If a foreign corporation holding a certificate of authority desires to withdraw, it shall file with the secretary of state an application for withdrawal.
The application for withdrawal shall set forth:
(1) the name of the corporation and the state or country under the laws of which it is organized;
(2) that it has no property located in this state and has ceased to transact business therein;
(3) that its board of directors has duly determined to surrender its authority to transact business in this state;
(4) that it revokes the authority of its registered agent in this state to accept service of process;
(5) the address to which the secretary of state shall mail a copy of any process against the corporation that may be served upon the secretary of state;
(6) that it will pay to the commissioner of management and budget the amount of any additional license fees properly found by the secretary of state to be then due from such corporation; and
(7) additional information required or demanded to enable the secretary of state to determine the additional license fees, if any, payable by the corporation, the determination thereof to be made in the manner provided by section 303.07, subdivision 2.

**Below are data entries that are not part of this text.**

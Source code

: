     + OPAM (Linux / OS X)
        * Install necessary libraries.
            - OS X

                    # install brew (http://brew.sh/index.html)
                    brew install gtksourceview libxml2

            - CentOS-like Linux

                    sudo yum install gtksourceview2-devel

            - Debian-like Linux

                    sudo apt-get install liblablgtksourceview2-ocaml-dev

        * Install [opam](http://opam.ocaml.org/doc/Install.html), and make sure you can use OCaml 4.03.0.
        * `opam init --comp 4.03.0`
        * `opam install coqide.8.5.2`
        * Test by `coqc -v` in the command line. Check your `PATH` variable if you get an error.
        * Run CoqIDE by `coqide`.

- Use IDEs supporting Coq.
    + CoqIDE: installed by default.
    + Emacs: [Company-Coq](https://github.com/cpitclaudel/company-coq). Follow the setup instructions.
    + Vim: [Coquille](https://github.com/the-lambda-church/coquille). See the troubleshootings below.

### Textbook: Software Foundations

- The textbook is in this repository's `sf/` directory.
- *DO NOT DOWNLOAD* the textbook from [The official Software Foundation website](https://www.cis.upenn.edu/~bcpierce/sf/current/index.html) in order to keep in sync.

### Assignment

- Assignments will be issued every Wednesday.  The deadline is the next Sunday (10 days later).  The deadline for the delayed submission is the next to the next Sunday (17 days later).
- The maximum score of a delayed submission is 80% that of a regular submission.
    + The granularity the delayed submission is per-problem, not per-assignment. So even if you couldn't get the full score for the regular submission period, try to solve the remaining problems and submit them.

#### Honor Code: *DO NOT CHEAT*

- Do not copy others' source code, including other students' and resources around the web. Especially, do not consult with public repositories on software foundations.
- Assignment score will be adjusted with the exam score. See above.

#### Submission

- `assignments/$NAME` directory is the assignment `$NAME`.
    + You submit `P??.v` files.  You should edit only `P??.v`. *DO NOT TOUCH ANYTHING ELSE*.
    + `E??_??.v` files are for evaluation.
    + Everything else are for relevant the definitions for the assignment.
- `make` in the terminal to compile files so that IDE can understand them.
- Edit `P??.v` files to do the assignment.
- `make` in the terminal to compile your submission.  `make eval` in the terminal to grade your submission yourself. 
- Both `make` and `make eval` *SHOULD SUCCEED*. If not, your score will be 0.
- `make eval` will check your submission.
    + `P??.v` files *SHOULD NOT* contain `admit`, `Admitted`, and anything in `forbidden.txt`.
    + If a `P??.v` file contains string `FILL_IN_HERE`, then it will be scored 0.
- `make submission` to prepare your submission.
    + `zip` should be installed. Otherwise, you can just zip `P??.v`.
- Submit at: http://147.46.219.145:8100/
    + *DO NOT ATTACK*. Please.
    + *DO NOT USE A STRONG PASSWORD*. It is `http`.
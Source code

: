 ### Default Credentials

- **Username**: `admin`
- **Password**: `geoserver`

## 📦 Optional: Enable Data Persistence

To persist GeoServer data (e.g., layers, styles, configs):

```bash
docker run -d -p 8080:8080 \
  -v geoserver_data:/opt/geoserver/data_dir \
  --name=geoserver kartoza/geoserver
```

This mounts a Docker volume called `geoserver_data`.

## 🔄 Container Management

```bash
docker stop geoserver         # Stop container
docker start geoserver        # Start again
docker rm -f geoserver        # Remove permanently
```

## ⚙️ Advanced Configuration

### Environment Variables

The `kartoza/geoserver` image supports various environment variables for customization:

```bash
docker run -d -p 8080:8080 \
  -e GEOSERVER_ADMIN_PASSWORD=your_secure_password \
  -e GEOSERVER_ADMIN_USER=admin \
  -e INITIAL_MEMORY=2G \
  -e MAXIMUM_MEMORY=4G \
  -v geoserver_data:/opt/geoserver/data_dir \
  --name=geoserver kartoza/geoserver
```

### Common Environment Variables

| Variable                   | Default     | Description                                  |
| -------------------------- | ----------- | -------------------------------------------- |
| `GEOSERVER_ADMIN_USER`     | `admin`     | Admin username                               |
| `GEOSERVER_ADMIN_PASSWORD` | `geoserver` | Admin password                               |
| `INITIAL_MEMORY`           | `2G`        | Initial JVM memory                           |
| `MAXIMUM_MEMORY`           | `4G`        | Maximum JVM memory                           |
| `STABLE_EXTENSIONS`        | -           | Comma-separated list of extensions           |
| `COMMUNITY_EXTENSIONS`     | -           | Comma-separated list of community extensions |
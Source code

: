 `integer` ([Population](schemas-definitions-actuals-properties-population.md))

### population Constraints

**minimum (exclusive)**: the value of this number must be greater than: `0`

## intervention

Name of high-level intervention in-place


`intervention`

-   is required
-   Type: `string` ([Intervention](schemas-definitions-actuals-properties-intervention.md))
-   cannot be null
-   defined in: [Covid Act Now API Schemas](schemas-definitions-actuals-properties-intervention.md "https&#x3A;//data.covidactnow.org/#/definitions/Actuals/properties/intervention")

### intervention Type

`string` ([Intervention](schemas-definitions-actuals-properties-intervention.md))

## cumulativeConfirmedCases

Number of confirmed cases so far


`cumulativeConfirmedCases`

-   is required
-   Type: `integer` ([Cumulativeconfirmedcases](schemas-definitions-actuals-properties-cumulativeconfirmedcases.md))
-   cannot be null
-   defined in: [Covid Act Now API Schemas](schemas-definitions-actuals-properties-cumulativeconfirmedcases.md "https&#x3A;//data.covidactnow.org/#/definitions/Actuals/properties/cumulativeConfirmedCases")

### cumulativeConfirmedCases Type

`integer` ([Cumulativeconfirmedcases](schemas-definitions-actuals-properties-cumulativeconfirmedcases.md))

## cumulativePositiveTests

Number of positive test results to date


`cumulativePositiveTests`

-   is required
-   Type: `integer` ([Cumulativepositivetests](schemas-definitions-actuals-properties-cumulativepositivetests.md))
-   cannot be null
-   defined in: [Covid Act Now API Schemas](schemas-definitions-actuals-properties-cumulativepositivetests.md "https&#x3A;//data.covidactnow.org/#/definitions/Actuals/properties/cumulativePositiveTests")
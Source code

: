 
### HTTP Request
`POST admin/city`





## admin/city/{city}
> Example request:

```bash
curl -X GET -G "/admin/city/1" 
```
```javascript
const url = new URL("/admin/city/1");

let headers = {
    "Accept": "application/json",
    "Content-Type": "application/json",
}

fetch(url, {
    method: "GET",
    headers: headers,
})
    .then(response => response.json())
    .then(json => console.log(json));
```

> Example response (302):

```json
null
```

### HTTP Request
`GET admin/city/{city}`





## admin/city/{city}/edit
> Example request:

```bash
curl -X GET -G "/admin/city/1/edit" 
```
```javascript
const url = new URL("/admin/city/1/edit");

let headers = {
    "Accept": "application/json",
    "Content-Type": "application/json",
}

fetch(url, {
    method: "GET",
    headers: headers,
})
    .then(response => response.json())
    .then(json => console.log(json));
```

The application for withdrawal shall be executed on behalf of the corporation by its president, vice-president, secretary, or assistant secretary, or, if the corporation is in the hands of a receiver or trustee, by such receiver or trustee.
The application for withdrawal shall be delivered to the secretary of state. Upon receiving and examining the same, and upon finding that it conforms to the provisions of this chapter, the secretary of state shall, when all license fees, filing fees, and other charges other than the fee required by section 303.14 have been paid as required by law, file the same and shall issue and record a certificate of withdrawal. Upon the issuance of the certificate, the authority of the corporation to transact business in this state shall cease.
The filing with the secretary of state by the corporation of a certificate of dissolution, or a certificate of merger if the corporation is not the surviving corporation from the proper officer of the state or country under the laws of which the corporation is organized constitutes a valid application of withdrawal and the authority of the corporation to transact business in this state shall cease upon filing of the certificate.